BEGIN

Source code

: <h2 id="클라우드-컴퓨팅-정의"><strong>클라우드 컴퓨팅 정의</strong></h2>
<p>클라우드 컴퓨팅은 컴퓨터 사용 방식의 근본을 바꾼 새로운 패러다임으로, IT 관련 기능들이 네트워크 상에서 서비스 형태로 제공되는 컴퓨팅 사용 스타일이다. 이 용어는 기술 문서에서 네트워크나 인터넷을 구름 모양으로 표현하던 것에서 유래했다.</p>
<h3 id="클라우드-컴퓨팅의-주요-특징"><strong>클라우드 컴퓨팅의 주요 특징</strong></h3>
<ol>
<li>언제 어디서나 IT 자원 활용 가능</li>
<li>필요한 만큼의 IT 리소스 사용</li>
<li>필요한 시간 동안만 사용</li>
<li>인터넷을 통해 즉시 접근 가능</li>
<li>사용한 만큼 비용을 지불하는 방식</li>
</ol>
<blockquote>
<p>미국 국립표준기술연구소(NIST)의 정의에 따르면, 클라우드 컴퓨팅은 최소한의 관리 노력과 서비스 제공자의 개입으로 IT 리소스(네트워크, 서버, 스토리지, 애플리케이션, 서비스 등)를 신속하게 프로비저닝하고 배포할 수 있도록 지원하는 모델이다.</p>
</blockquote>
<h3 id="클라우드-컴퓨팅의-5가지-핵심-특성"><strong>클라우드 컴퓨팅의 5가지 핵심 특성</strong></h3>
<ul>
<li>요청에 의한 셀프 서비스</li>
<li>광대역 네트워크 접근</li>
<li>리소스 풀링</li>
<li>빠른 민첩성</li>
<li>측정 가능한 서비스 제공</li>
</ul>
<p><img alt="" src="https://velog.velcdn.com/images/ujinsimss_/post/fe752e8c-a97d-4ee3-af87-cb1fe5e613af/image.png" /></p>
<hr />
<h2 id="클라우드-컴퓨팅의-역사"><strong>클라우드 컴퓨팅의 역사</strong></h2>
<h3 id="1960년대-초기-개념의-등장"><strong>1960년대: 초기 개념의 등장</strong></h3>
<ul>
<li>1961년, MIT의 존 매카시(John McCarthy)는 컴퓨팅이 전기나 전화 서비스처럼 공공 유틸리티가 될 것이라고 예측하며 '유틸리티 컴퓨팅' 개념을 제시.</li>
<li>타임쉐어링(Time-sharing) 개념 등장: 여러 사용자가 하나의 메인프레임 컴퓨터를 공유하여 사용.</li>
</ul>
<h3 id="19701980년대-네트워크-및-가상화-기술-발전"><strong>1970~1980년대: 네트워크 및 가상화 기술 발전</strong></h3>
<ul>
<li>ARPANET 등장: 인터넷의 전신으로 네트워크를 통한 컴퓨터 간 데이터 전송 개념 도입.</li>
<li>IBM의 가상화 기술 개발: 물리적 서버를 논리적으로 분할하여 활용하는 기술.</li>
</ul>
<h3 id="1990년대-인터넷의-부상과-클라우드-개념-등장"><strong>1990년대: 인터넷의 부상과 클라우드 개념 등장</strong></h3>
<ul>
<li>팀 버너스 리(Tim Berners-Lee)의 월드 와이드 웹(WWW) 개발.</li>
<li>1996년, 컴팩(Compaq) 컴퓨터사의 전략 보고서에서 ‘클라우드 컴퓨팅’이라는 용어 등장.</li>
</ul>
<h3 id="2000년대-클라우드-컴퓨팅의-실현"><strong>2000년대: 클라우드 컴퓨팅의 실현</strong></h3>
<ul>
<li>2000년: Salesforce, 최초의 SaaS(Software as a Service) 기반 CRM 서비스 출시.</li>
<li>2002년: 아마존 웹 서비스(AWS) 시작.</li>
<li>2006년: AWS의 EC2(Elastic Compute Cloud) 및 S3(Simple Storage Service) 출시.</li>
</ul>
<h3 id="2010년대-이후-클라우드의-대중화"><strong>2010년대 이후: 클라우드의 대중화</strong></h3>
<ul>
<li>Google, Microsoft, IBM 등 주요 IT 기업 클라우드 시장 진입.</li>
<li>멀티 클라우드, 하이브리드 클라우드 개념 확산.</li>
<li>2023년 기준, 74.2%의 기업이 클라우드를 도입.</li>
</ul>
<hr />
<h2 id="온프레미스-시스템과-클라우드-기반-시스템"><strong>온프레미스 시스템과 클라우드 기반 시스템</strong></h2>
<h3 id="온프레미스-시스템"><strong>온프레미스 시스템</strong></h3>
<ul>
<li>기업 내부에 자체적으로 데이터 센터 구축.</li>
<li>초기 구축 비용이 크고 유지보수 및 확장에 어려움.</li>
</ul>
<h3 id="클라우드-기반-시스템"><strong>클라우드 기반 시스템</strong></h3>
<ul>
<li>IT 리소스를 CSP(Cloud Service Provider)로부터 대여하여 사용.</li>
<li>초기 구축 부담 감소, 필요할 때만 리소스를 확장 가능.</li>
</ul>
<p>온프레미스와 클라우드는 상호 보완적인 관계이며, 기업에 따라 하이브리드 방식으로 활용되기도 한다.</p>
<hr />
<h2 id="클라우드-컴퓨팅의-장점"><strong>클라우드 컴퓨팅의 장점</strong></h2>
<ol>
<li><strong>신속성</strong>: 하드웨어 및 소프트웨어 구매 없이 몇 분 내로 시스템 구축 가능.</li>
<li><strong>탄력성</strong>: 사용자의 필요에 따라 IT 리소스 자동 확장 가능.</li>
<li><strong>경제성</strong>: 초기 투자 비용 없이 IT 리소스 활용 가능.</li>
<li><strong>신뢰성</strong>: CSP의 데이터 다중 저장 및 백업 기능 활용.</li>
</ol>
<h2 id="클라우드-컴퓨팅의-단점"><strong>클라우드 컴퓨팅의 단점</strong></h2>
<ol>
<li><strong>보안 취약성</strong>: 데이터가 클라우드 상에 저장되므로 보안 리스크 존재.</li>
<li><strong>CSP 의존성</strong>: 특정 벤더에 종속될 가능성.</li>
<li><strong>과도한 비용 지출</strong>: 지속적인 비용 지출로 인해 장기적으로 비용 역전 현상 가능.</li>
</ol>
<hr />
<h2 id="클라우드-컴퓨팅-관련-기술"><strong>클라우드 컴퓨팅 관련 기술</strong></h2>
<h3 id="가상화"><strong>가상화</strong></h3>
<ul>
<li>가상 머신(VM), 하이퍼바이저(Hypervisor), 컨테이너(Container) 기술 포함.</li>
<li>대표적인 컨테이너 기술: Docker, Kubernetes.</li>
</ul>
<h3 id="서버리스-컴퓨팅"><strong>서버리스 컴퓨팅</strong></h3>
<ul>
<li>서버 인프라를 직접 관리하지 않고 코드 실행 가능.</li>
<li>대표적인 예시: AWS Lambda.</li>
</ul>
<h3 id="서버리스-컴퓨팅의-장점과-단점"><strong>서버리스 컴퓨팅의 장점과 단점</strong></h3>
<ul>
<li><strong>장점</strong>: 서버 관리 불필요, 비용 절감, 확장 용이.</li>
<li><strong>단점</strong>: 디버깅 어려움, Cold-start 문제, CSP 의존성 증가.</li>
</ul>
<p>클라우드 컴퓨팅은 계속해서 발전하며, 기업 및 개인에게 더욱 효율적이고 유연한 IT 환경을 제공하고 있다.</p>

END

• [Assignment]
Using the data above, extract exactly the lines from the one that holds "<li>요청에 의한 셀프 서비스</li>" to the one that holds "<li>1961년, MIT의 존", both ends included, and no others.

• [Exercise output]
<li>요청에 의한 셀프 서비스</li>
<li>광대역 네트워크 접근</li>
<li>리소스 풀링</li>
<li>빠른 민첩성</li>
<li>측정 가능한 서비스 제공</li>
</ul>
<p><img alt="" src="https://velog.velcdn.com/images/ujinsimss_/post/fe752e8c-a97d-4ee3-af87-cb1fe5e613af/image.png" /></p>
<hr />
<h2 id="클라우드-컴퓨팅의-역사"><strong>클라우드 컴퓨팅의 역사</strong></h2>
<h3 id="1960년대-초기-개념의-등장"><strong>1960년대: 초기 개념의 등장</strong></h3>
<ul>
<li>1961년, MIT의 존 매카시(John McCarthy)는 컴퓨팅이 전기나 전화 서비스처럼 공공 유틸리티가 될 것이라고 예측하며 '유틸리티 컴퓨팅' 개념을 제시.</li>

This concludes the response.